### TASK STATEMENT
Find the word "based" in the listing below, then return every line it appears in.

%%

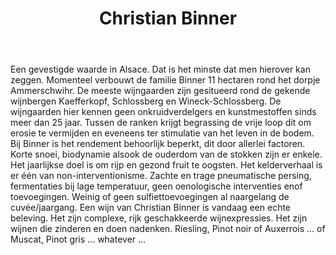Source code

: ﻿---
title: Christian Binner
huis:  Domaine Binner
dept:  Haut-Rhin
regio: Alsace
photo: binner.jpg
layout: wijnhuis

wijnen:
    - naam:  Les Saveurs'12
      ref:   Als 1202
      app:   A.O.C. Alsace
      type:  Blanc sec
      cep:   Cépages Alsaciens
      prijs: €8.95

    - naam:  Riesling Ammerschwihr'08
      ref:   Als 0801
      app:   A.O.C. Alsace
      type:  Blanc sec
      cep:   Riesling
      prijs: €11.07

    - naam:  Riesling'12
      ref:   Als 12--
      app:   A.O.C. Alsace
      type:  Blanc sec
      cep:   Riesling
      prijs: €14.87

    - naam:  Riesling Grand Cru Wineck-Schlossberg'09
      ref:   Als 0907
      app:   A.O.C. Alsace
      type:  Blanc sec
      cep:   Riesling
      prijs: €22.15
      opm:   Last bottles

    - naam:  Riesling Bildstoecklé'10 
      ref:   Als 1009
      app:   A.O.C. Alsace
      type:  Blanc sec
      cep:   Riesling
      prijs: €20.45
      opm:   Last bottles

    - naam:  Muscat'04
      ref:   Als 0404
      app:   A.O.C. Alsace
      type:  Blanc sec
      cep:   Muscat
      prijs: €13.57

    - naam:  Muscat Cuvée Béatrice'02 
      ref:   Als 0203
      app:   A.O.C. Alsace
      type:  Blanc sec tendre
      cep:   Muscat
      prijs: €17.67
      
    - naam:  Muscat Cuvée Béatrice'09
      ref:   Als 0908
      app:   A.O.C. Alsace
      type:  Blanc sec tendre
      cep:   Muscat
      prijs: €14.30
     
    - naam:  Pinot gris'10
      ref:   Als 1002
      app:   A.O.C. Alsace
      type:  Blanc sec
      cep:   Pinot gris
      prijs: €14.36
      
    - naam:  Pinot gris Cuvée Béatrice'07
      ref:   Als 0710
      app:   A.O.C. Alsace
      type:  Blanc tendre
      cep:   Pinot gris
      prijs: €19.15
      
    - naam:  Gewurztraminer Kaefferkoph'04 (Grand Cru)
      ref:   Als 0405
      app:   A.O.C. Alsace
      type:  Blanc sec
      cep:   Gewurztraminer
      prijs: €12.08
      
    - naam:  Gewurztraminer Kaefferkoph Cuvée Béatrice'04 (Grand Cru)
      ref:   Als 0408
      app:   A.O.C. Alsace
      type:  Blanc sec tendre
      cep:   Gewurztraminer
      prijs: €18.60
    
    - naam:  Gewurztraminer Cuvée Béatrice'10
      ref:   Als 10--
      app:   A.O.C. Alsace
      type:  Blanc sec tendre
      cep:   Gewurztraminer
      prijs: €17.74
      
    - naam:  Auxerrois Hinterberg'08
      ref:   Als 0807
      app:   A.O.C. Alsace
      type:  Blanc sec (sans soufre)
      cep:   Auxerrois
      prijs: €15.60
      
    - naam:  Auxerrois Hinterberg'08 (magnum)
      ref:   Als 0809
      app:   A.O.C. Alsace
      type:  Blanc sec (sans soufre)
      cep:   Auxerrois
      prijs: €31.50
      
    - naam:  Côtes d'Ammerschwihr'10
      ref:   Als 1005
      app:   A.O.C. Alsace
      type:  Blanc sec
      cep:   50% Riesling/30% Pinot gris et Auxerrois/20% Gewurz et Muscat
      prijs: €15.81
      
    - naam:  Crémant d'Alsace'08 (extra brut)
      ref:   Als 0808
      app:   A.O.C. Alsace
      type:  Méthode traditionelle
      cep:   Riesling/Pinot gris
      prijs: €13.95

    - naam:  Crémant d'Alsace KB'08 (extra brut)
      ref:   Als 0810
      app:   A.O.C. Alsace
      type:  Méthode traditionelle
      cep:   Riesling/Pinot gris
      prijs: €17.45
      
    - naam:  Crémant d'Alsace'11 (extra brut)
      ref:   Als 11--
      app:   A.O.C. Alsace
      type:  Méthode traditionelle
      cep:   Riesling
      prijs: €14.85
      
    - naam:  Katz' en Bulles Pinot gris'09 (sans soufre)
      ref:   Als 0903
      app:   Vin de France
      type:  Pétillant naturel (méthode ancestrale)
      cep:   Pinot gris
      prijs: €14.56
      
    - naam:  Katz' en Bulles Riesling'09 (sans soufre)
      ref:   Als 0904
      app:   Vin de France
      type:  Pétillant naturel (méthode ancestrale)
      cep:   Riesling
      prijs: €14.56
      
    - naam:  Pinot noir'08
      ref:   Als 0803
      app:   A.O.C. Alsace
      type:  Rouge
      cep:   Pinot noir
      prijs: €14.57
      
    - naam:  Pinot noir'11 non-filtré (sans soufre)
      ref:   Als 1101
      app:   A.O.C. Alsace
      type:  Rouge
      cep:   Pinot noir
      prijs: €14.36
      opm:   Argilo-calcaire
      
    - naam:  Pinot noir'12 non-filtré (sans soufre)
      ref:   Als 12--
      app:   A.O.C. Alsace
      type:  Rouge
      cep:   Pinot noir
      prijs: €14.87
      opm:   argilo-calcaire
      
    - naam:  Pinot noir'11 non-filtré (sans soufre)
      ref:   Als 1105
      app:   A.O.C. Alsace
      type:  Rouge
      cep:   Pinot noir
      prijs: €15.25
      opm:   cuvée domaine
      
    - naam:  Pinot noir Cuvée Béatrice'10
      ref:   Als 1004
      app:   A.O.C. Alsace
      type:  Rouge
      cep:   Pinot noir
      prijs: €19.15
      
    - naam:  Pinot noir Cuvée Excellence'09
      ref:   Als 0902
      app:   A.O.C. Alsace
      type:  Rouge
      cep:   Pinot noir
      prijs: €29.75
      
    - naam:  Pinot noir Cuvée Béatrice'07 (magnum)
      ref:   Als 0704
      app:   A.O.C. Alsace
      type:  Rouge
      cep:   Pinot noir
      prijs: €37.31
      
    - naam:  Blanc des Noirs'07 (37.50cl)
      ref:   Als 0709
      app:   A.O.C. Alsace
      type:  Vin gris moelleux
      cep:   Pinot noir
      prijs: €19.15
      
    - naam:  Riesling Kaefferkoph V.T.'98
      ref:   Als 9801
      app:   A.O.C. Alsace
      type:  Blanc moelleux
      cep:   Riesling
      prijs: €25.21
      
    - naam:  Eau de Vie de Vieux Marc de Pinot gris V.T.
      ref:   Als 9801
      app:   
      type:  
      cep:   
      prijs: €34.18
      
    - naam:  Eau de Vie de Marc de Gewurztraminer V.T.
      ref:   
      app:   
      type:  
      cep:   
      prijs: €38.83
      
    - naam:  Eau de Vie de Mirabelle
      ref:   
      app:   
      type:  
      cep:   
      prijs: €43.20
      
    - naam:  Eau de Vie de Baies de Houx
      ref:   
      app:   
      type:  
      cep:   
      prijs: €51.28
      
    - naam:  Eau de Vie de Coing
      ref:   
      app:   
      type:  
      cep:   
      prijs: €45.33
      
    - naam:  Eau de Vie de Quetsch
      ref:   
      app:   
      type:  
      cep:   
      prijs: €45.33
      
    - naam:  Eau de Vie de Poire Williams
      ref:   
      app:   
      type:  
      cep:   
      prijs: €47.83
---
Een gevestigde waarde in Alsace. Dat is het minste dat men hierover kan zeggen. Momenteel verbouwt de familie Binner 11 hectaren rond het dorpje Ammerschwihr. De meeste wijngaarden zijn gesitueerd rond de gekende wijnbergen Kaefferkopf, Schlossberg en Wineck-Schlossberg. De wijngaarden hier kennen geen onkruidverdelgers en kunstmestoffen sinds meer dan 25 jaar. Tussen de ranken krijgt begrassing de vrije loop dit om erosie te vermijden en eveneens ter stimulatie van het leven in de bodem. Bij Binner is het rendement behoorlijk beperkt, dit door allerlei factoren. Korte snoei, biodynamie alsook de ouderdom van de stokken zijn er enkele. Het jaarlijkse doel is om rijp en gezond fruit te oogsten. Het kelderverhaal is er één van non-interventionisme. Zachte en trage pneumatische persing, fermentaties bij lage temperatuur, geen oenologische interventies enof toevoegingen. Weinig of geen sulfiettoevoegingen al naargelang de cuvée/jaargang.
Een wijn van Christian Binner is vandaag een echte beleving. Het zijn complexe, rijk geschakkeerde wijnexpressies. Het zijn wijnen die zinderen en doen nadenken. Riesling, Pinot noir of Auxerrois ... of Muscat, Pinot gris ... whatever ...    
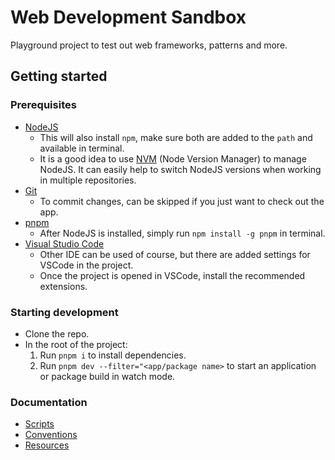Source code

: # Web Development Sandbox

Playground project to test out web frameworks, patterns and more.

## Getting started

### Prerequisites

- [NodeJS](https://nodejs.org/)
  - This will also install `npm`, make sure both are added to the `path` and available in terminal.
  - It is a good idea to use [NVM](https://github.com/nvm-sh/nvm) (Node Version Manager) to manage NodeJS. It can easily help to switch NodeJS versions when working in multiple repositories.
- [Git](https://git-scm.com/)
  - To commit changes, can be skipped if you just want to check out the app.
- [pnpm](https://pnpm.io/)
  - After NodeJS is installed, simply run `npm install -g pnpm` in terminal.
- [Visual Studio Code](https://code.visualstudio.com/)
  - Other IDE can be used of course, but there are added settings for VSCode in the project.
  - Once the project is opened in VSCode, install the recommended extensions.

### Starting development

- Clone the repo.
- In the root of the project:
  1. Run `pnpm i` to install dependencies.
  2. Run `pnpm dev --filter="<app/package name>` to start an application or package build in watch mode.

### Documentation

- [Scripts](./docs/scripts.md)
- [Conventions](./docs/conventions.md)
- [Resources](./docs/resources.md)
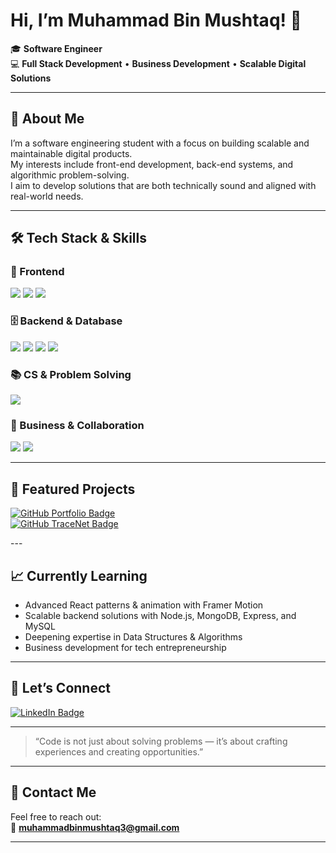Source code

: <h1>Hi, I’m Muhammad Bin Mushtaq! 👋</h1>

<p ">
  🎓 <strong>Software Engineer</strong> <br/>
  💻 <strong>Full Stack Development</strong> • <strong>Business Development</strong> • <strong>Scalable Digital Solutions</strong>
</p>

---

## 🚀 About Me

I’m a software engineering student with a focus on building scalable and maintainable digital products.  
My interests include front-end development, back-end systems, and algorithmic problem-solving.  
I aim to develop solutions that are both technically sound and aligned with real-world needs.

---

## 🛠️ Tech Stack & Skills

### 🚀 Frontend
<p>
  <img src="https://img.shields.io/badge/React-20232A?style=for-the-badge&logo=react&logoColor=61DAFB" style="pointer-events: none;" />
  <img src="https://img.shields.io/badge/JavaScript-F7DF1E?style=for-the-badge&logo=javascript&logoColor=black" style="pointer-events: none;" />
  <img src="https://img.shields.io/badge/Framer%20Motion-0055FF?style=for-the-badge&logo=framer&logoColor=white" style="pointer-events: none;" />
</p>

### 🗄️ Backend & Database
<p>
  <img src="https://img.shields.io/badge/Node.js-339933?style=for-the-badge&logo=nodedotjs&logoColor=white" style="pointer-events: none;" />
  <img src="https://img.shields.io/badge/Express.js-404D59?style=for-the-badge" style="pointer-events: none;" />
  <img src="https://img.shields.io/badge/MongoDB-4EA94B?style=for-the-badge&logo=mongodb&logoColor=white" style="pointer-events: none;" />
  <img src="https://img.shields.io/badge/MySQL-4479A1?style=for-the-badge&logo=mysql&logoColor=white" style="pointer-events: none;" />
</p>

### 📚 CS & Problem Solving
<p>
  <img src="https://img.shields.io/badge/DSA-Algorithm-blue?style=for-the-badge" style="pointer-events: none;" />
</p>

### 💼 Business & Collaboration
<p>
  <img src="https://img.shields.io/badge/Business%20Development-0077B5?style=for-the-badge" style="pointer-events: none;" />
  <img src="https://img.shields.io/badge/Team%20Player-4CAF50?style=for-the-badge" style="pointer-events: none;" />
</p>

---

## 🌟 Featured Projects

<p>
<a href="https://github.com/Muhammad-BinMushtaq/Portfolio" target="_blank" rel="noopener noreferrer">
    <img src="https://img.shields.io/badge/GitHub-Portfolio-24292e?style=for-the-badge&logo=github" alt="GitHub Portfolio Badge" />
  </a>
  <br/>

  <!-- GitHub TraceNet Badge -->
  <a href="https://github.com/Muhammad-BinMushtaq/TraceNet" target="_blank" rel="noopener noreferrer">
    <img src="https://img.shields.io/badge/GitHub-TraceNet-24292e?style=for-the-badge&logo=github" alt="GitHub TraceNet Badge" />
  </a>
 
</p>
---

## 📈 Currently Learning

- Advanced React patterns & animation with Framer Motion  
- Scalable backend solutions with Node.js, MongoDB, Express, and MySQL  
- Deepening expertise in Data Structures & Algorithms  
- Business development for tech entrepreneurship  

---

## 🤝 Let’s Connect

<p>
<a href="https://www.linkedin.com/in/muhammad-bin-mushtaq1/" target="_blank" rel="noopener noreferrer">
  <img src="https://img.shields.io/badge/LinkedIn-0077B5?style=for-the-badge&logo=linkedin&logoColor=white" alt="LinkedIn Badge" />
</a>
</p>


---

> “Code is not just about solving problems — it’s about crafting experiences and creating opportunities.”

---

## 📧 Contact Me

Feel free to reach out:  
📩 **muhammadbinmushtaq3@gmail.com**

---

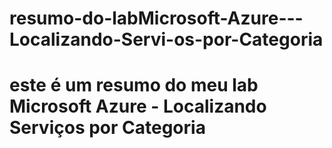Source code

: # resumo-do-labMicrosoft-Azure---Localizando-Servi-os-por-Categoria
# este é um resumo do meu lab Microsoft Azure - Localizando Serviços por Categoria
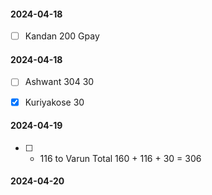 #### 2024-04-18
- [ ] Kandan 200 Gpay

#### 2024-04-18
- [ ] Ashwant 304 30
- [x] Kuriyakose 30


#### 2024-04-19
- [ ]  - 116 to Varun
Total 160 + 116 + 30 = 306

#### 2024-04-20

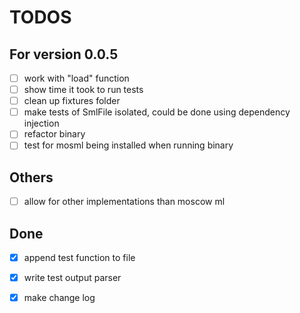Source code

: # TODOS

## For version 0.0.5

- [ ] work with "load" function
- [ ] show time it took to run tests
- [ ] clean up fixtures folder
- [ ] make tests of SmlFile isolated, could be done using dependency injection
- [ ] refactor binary
- [ ] test for mosml being installed when running binary

## Others

- [ ] allow for other implementations than moscow ml

## Done

- [x] append test function to file
- [x] write test output parser
- [x] make change log

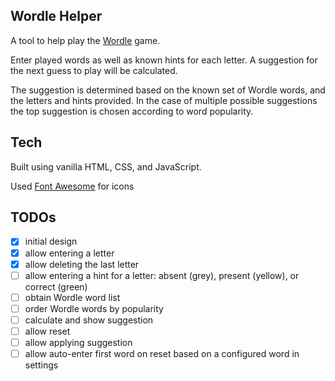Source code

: ## Wordle Helper

A tool to help play the [Wordle](https://www.powerlanguage.co.uk/wordle/) game.

Enter played words as well as known hints for each letter.  A suggestion for the next guess to play will be calculated.

The suggestion is determined based on the known set of Wordle words, and the letters and hints provided. In the case of multiple possible suggestions the top suggestion is chosen according to word popularity.

## Tech
Built using vanilla HTML, CSS, and JavaScript. 

Used [Font Awesome](https://fontawesome.com/) for icons  

## TODOs
* [x] initial design
* [x] allow entering a letter
* [x] allow deleting the last letter
* [ ] allow entering a hint for a letter: absent (grey), present (yellow), or correct (green)
* [ ] obtain Wordle word list
* [ ] order Wordle words by popularity  
* [ ] calculate and show suggestion
* [ ] allow reset
* [ ] allow applying suggestion
* [ ] allow auto-enter first word on reset based on a configured word in settings
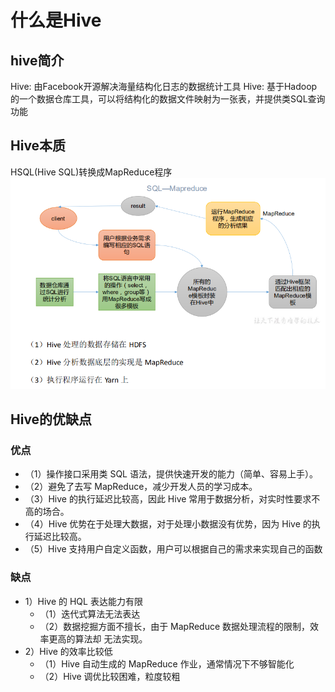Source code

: # 什么是Hive
## hive简介
Hive: 由Facebook开源解决海量结构化日志的数据统计工具
Hive: 基于Hadoop的一个数据仓库工具，可以将结构化的数据文件映射为一张表，并提供类SQL查询功能
## Hive本质
HSQL(Hive SQL)转换成MapReduce程序
![Image text](https://github.com/qq840093270/study/blob/master/bigData/doc/Hive/images/1.jpg)
## Hive的优缺点
### 优点
+ （1）操作接口采用类 SQL 语法，提供快速开发的能力（简单、容易上手）。
+ （2）避免了去写 MapReduce，减少开发人员的学习成本。
+ （3）Hive 的执行延迟比较高，因此 Hive 常用于数据分析，对实时性要求不高的场合。 
+ （4）Hive 优势在于处理大数据，对于处理小数据没有优势，因为 Hive 的执行延迟比较高。
+ （5）Hive 支持用户自定义函数，用户可以根据自己的需求来实现自己的函数
### 缺点
 + 1）Hive 的 HQL 表达能力有限
   + （1）迭代式算法无法表达
   + （2）数据挖掘方面不擅长，由于 MapReduce 数据处理流程的限制，效率更高的算法却
 无法实现。
+ 2）Hive 的效率比较低
   + （1）Hive 自动生成的 MapReduce 作业，通常情况下不够智能化
   + （2）Hive 调优比较困难，粒度较粗
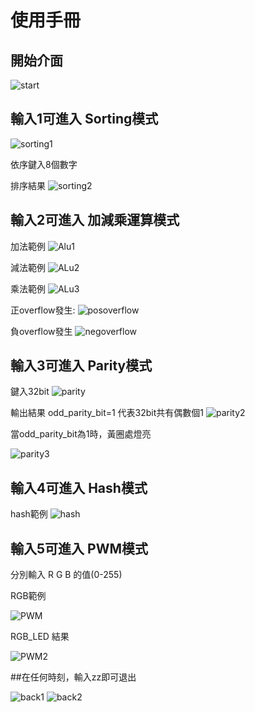 
# 使用手冊

## 開始介面

![start](images/start.png)

## 輸入1可進入 Sorting模式
![sorting1](images/sorting1.png)

依序鍵入8個數字

排序結果
![sorting2](images/sorting2.png)

## 輸入2可進入 加減乘運算模式

加法範例
![Alu1](images/Alu1.png)

減法範例
![ALu2](images/ALu2.png)

乘法範例
![ALu3](images/ALu3.png)

正overflow發生:
![posoverflow](images/posoverflow.png)

負overflow發生
![negoverflow](images/negoverflow.png)

## 輸入3可進入 Parity模式

鍵入32bit
![parity](images/parity.png)

輸出結果  odd_parity_bit=1 代表32bit共有偶數個1
![parity2](images/parity2.png)

當odd_parity_bit為1時，黃圈處燈亮

![parity3](images/parity3.png)

## 輸入4可進入 Hash模式

hash範例
![hash](images/hash.png)

## 輸入5可進入 PWM模式

分別輸入 R G B 的值(0-255)

RGB範例

![PWM](images/PWM.png)

RGB_LED 結果

![PWM2](images/PWM2.png)

##在任何時刻，輸入zz即可退出

![back1](images/back1.png)
![back2](images/back2.png)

%%

### REPLY TO THE TASK
The suggestion is determined based on the known set of Wordle words, and the letters and hints provided. In the case of multiple possible suggestions the top suggestion is chosen according to word popularity.
* [ ] allow auto-enter first word on reset based on a configured word in settings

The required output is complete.